Actor Samuel L. Jackson was enraged after the killing of Martin Luther King Jr. The April 4, 1968 assassination of the civil rights leader lit a fire under the then-young Morehouse College student, and he began to call a lot of things into question, including his school's administration and the ways for which they governed the men's HBCU

One of those administrators was Martin Luther King Sr., father of the slain movement leader. But before King Sr. would face Jackson's wrath, the grieving father would see the student serve as an usher at his son's funeral services. 

In a 2018 interview with The Hollywood Reporter, Jackson said he learned of the younger King's death while preparing to go to a campus movie night. Following a quick trip to protest in Memphis, Tennessee, where King Jr. was slain, Jackson answered the call for volunteers to lead a mourning community around campus.

"We flew back that night and went to Sisters Chapel at Spelman College, where Dr. King was lying in state," Jackson told The Hollywood Reporter. "The next day was the funeral. They needed volunteers to help people find their way around campus, and I became an usher. I remember Mahalia Jackson singing. I'd been listening to her all my life, so it was great to hear her sing "Precious Lord, Take My Hand" live. I remember seeing people like Harry Belafonte and Sidney Poitier. People that I thought I'd never see, let alone have a relationship with later on in life. The funeral was pretty much a blur."

In a 2005 interview with Parade, Jackson credited the historical event as the thing that amplified his desire to create social change in a different way. 

“I was angry about the assassination, but I wasn’t shocked by it. I knew that change was going to take something different – not sit-ins, not peaceful coexistence," Jackson said.   

And then came his own radical activism. 

'I came to a realization that we [Morehouse students] were being groomed to be something that I didn't necessarily want to be," Jackson said. "The Morehouse College administration was rooted in some old-school things that the majority of us students didn't believe. 'You would be a great doctor, a great lawyer, maybe a great scientist.' I was skeptical of that. I didn't want to be just another negro in the, you know, advancement of America card. We had no connection to the people that we lived around. I was skeptical of that. We didn't even have a Black studies class. There was no student involvement on the board. Those were the things we had to change."

To create the desired change, in 1969, Jackson and fellow protesters petitioned the Morehouse board for a meeting. But when the board declined, the angry students used chains that were meant to keep them from walking on the grass to lock themselves in a room with the board members. 

"Our understanding was that, once we locked them in, we were in violation of a whole bunch of laws. Dr. King's father, who was on the board, had some chest pains," Jackson said. "We didn't want to unlock the door, so we just put him on a ladder, put him out the window, and sent him down. The whole thing lasted a day and a half." 

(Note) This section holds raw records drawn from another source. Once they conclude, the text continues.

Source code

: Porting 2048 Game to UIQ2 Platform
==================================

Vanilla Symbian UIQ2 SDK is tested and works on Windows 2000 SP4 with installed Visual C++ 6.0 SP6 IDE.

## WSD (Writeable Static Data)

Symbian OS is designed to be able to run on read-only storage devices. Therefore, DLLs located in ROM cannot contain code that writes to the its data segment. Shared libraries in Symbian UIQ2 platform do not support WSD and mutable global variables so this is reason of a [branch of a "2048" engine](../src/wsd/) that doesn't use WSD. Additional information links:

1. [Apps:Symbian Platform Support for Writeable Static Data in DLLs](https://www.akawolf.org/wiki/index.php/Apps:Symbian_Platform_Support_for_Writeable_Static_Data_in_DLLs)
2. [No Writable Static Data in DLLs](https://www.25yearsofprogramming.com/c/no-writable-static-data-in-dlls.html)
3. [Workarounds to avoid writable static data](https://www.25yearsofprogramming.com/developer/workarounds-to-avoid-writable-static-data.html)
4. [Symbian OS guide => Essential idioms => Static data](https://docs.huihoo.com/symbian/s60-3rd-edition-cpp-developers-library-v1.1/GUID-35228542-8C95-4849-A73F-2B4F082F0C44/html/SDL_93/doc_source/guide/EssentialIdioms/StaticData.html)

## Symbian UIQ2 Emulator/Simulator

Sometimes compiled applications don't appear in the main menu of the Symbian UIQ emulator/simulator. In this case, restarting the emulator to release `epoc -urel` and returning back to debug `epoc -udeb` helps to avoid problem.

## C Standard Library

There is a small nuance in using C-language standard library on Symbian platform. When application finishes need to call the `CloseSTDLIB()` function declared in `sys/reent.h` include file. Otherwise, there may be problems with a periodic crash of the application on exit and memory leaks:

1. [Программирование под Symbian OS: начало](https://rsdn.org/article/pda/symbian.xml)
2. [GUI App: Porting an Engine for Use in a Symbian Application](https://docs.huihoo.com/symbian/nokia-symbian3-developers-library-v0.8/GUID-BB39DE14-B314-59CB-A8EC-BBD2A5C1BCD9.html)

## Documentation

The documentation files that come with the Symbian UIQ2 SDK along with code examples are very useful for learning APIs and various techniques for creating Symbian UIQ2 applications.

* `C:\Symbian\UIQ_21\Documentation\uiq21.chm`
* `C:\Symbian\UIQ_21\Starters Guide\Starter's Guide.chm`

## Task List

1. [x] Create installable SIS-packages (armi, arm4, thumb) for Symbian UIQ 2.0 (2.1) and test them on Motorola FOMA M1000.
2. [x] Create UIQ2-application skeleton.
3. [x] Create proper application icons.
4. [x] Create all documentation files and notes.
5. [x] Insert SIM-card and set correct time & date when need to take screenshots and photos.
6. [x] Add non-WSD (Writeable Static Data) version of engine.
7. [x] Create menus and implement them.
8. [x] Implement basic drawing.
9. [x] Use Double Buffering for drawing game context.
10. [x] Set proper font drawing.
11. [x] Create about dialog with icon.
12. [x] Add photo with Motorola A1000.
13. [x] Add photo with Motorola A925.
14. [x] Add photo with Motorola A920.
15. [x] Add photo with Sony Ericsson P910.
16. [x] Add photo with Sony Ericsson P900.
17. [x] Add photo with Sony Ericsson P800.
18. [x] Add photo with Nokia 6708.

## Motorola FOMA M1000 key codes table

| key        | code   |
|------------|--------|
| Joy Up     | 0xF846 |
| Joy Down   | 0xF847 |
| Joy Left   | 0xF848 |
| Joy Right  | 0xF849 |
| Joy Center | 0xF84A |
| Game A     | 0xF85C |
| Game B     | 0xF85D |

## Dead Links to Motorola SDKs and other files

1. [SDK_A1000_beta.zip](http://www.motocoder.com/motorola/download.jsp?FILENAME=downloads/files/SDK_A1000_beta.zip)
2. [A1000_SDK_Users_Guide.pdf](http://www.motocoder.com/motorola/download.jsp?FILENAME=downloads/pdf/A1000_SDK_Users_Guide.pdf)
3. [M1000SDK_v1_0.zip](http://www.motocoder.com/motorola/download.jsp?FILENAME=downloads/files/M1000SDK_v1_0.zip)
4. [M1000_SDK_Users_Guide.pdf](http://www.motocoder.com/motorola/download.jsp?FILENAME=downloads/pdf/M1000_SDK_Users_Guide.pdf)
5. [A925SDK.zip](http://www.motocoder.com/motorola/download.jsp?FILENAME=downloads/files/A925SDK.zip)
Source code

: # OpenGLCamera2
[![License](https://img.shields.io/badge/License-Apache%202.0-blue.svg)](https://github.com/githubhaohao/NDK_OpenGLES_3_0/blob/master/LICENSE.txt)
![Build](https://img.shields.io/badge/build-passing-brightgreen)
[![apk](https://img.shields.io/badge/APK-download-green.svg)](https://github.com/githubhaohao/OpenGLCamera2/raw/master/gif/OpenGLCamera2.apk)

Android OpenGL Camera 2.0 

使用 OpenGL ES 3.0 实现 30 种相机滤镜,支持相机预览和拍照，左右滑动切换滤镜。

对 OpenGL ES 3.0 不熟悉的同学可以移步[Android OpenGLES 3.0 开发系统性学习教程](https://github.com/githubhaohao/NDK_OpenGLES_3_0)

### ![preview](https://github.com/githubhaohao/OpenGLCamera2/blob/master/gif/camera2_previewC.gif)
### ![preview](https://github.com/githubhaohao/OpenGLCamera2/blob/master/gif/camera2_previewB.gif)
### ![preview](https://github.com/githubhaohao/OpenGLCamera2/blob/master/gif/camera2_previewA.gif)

During the negotiations, Jackson recalled that the administrators agreed not to expel them, however, the participating students were indeed expelled anyway. Jackson became even more radicalized. 

"I was anti-war because my cousin had been killed, so I had been radicalized in that way, Jackson said. "I got caught up and actually started to think that there was going to be an armed rebellion in America. It wasn't just going to be a racial war. It was going to be more than that. It's basically what it is now. Young against the old. The establishment against the anti-establishment. We were buying guns, which kind of put me on the radar of the powers that be. We were fully expecting a revolution to happen. That summer of '69, somebody from the FBI came to my mom's house in Tennessee and told her she needed to get me out of Atlanta before I got killed." 

His mother sent him to live with his aunt in Los Angeles where he worked for two years in social services. He then reapplied to Morehouse and returned to study drama in January 1971, finishing his degree the following year. 

“I decided that theater would now be my politics. It could engage people and affect the way they think. It might even change some minds," he told Parade. 

Jackson later teamed up with fellow Morehouse graduate, Spike Lee, to work on some of his early films, including School Daze (1988), Do the Right Thing (1989), Mo' Better Blues (1990) and Jungle Fever (1991). His career skyrocketed in 1994 with his role in the film Pulp Fiction, for which he was nominated for the Academy Award in the best supporting actor category. He has since garnered an estimated $250 million net worth with more than 150 film credits to his name, grossing an average of $89.9 million per film.